La lluvia en Mar Azul Urbano cayó toda la noche, incesante, mientras la luz de la sala de cirugía se encendía y apagaba una y otra vez.
Al amanecer, Joana apenas logró abrir los párpados, sintiendo aún su cuerpo ardiendo y adolorido, como si el malestar se negara a marcharse.
—Señorita Joana, lo que tiene es una infección viral. Menos mal que la trajeron a tiempo, si se hubiera tardado más y esto se convertía en neumonía, su vida estaría en peligro. Ayer intentamos localizar a su esposo, marcamos varias veces, pero no contestó. Al final, su celular se apagó por falta de batería. Mejor avísele pronto, seguro en su casa ya están muy preocupados —le murmuró la enfermera que pasaba a cambiarle el vendaje, mientras le entregaba el celular recién cargado.

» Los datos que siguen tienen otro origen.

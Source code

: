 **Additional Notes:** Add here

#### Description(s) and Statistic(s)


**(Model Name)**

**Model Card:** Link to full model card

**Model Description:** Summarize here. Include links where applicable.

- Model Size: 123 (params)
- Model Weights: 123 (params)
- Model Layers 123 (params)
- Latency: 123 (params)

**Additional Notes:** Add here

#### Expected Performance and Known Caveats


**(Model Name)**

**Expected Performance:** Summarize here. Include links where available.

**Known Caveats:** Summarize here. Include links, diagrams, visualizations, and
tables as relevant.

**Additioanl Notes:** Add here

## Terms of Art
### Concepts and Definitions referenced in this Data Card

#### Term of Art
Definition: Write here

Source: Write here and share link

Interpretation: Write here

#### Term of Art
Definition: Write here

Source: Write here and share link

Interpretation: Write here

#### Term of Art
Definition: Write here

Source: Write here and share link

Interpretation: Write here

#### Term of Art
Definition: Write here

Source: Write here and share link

Joana escuchó la explicación sin expresar nada, aunque por dentro sentía un nudo amargo en el pecho.
Forzó una sonrisa en los labios.
—Gracias, de verdad.
¿Ellos, siempre tan felices, iban a tener tiempo para contestarle el teléfono?

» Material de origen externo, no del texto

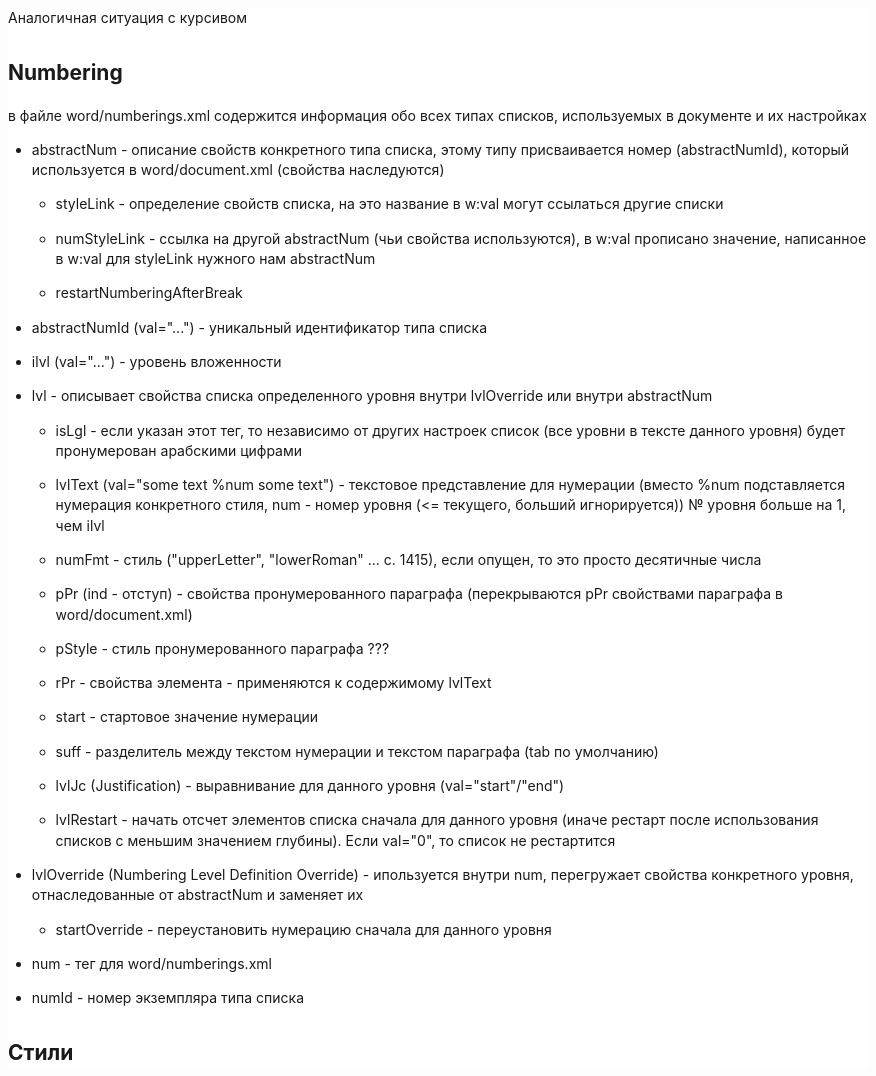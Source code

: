 
Аналогичная ситуация с курсивом

## Numbering

в файле word/numberings.xml содержится информация обо всех типах списков, используемых в документе и их настройках

* abstractNum - описание свойств конкретного типа списка, этому типу присваивается номер (abstractNumId), который используется в word/document.xml (свойства наследуются)

    * styleLink - определение свойств списка, на это название в w:val могут ссылаться другие списки
    
    * numStyleLink - ссылка на другой abstractNum (чьи свойства используются), в w:val прописано значение, написанное в w:val для styleLink нужного нам abstractNum
    
    * restartNumberingAfterBreak
    
* abstractNumId (val="...") - уникальный идентификатор типа списка

* ilvl (val="...") - уровень вложенности

* lvl - описывает свойства списка определенного уровня внутри lvlOverride или внутри abstractNum
      
   * isLgl - если указан этот тег, то независимо от других настроек список (все уровни в тексте данного уровня) будет пронумерован арабскими цифрами  
  
   * lvlText (val="some text %num some text") - текстовое представление для нумерации (вместо %num подставляется нумерация конкретного стиля, num - номер уровня (<= текущего, больший игнорируется)) № уровня больше на 1, чем ilvl
    
    * numFmt - стиль ("upperLetter", "lowerRoman" ... с. 1415), если опущен, то это просто десятичные числа
    
    * pPr (ind - отступ) - свойства пронумерованного параграфа (перекрываются pPr свойствами параграфа в word/document.xml)
    
    * pStyle - стиль пронумерованного параграфа ???
    
    * rPr - свойства элемента - применяются к содержимому lvlText
    
    * start - стартовое значение нумерации
    
    * suff - разделитель между текстом нумерации и текстом параграфа (tab по умолчанию)

    * lvlJc (Justification) - выравнивание для данного уровня (val="start"/"end")
    
    * lvlRestart - начать отсчет элементов списка сначала для данного уровня (иначе рестарт после использования списков с меньшим значением глубины). Если val="0", то список не рестартится

* lvlOverride (Numbering Level Definition Override) - ипользуется внутри num, перегружает свойства конкретного уровня, отнаследованные от abstractNum и заменяет их

    * startOverride - переустановить нумерацию сначала для данного уровня

* num - тег для word/numberings.xml

* numId - номер экземпляра типа списка

## Стили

Después de cargar el celular, Joana lo encendió. La pantalla brilló más de lo normal, y lo primero que apareció fue una lista de llamadas perdidas de Fabián.
Joana se quedó unos segundos mirando, sin saber si debía devolver la llamada.
Justo entonces, sonó el tono especial que había puesto para su hija.
Por miedo a que Dafne necesitara algo urgente, contestó de inmediato:
—Hola, Dafne, ¿pasa algo…?
—Mamá —la interrumpió Dafne con voz cortante, gritando al borde del llanto—, ¿te das cuenta de que por tu culpa la señorita Tatiana casi se muere?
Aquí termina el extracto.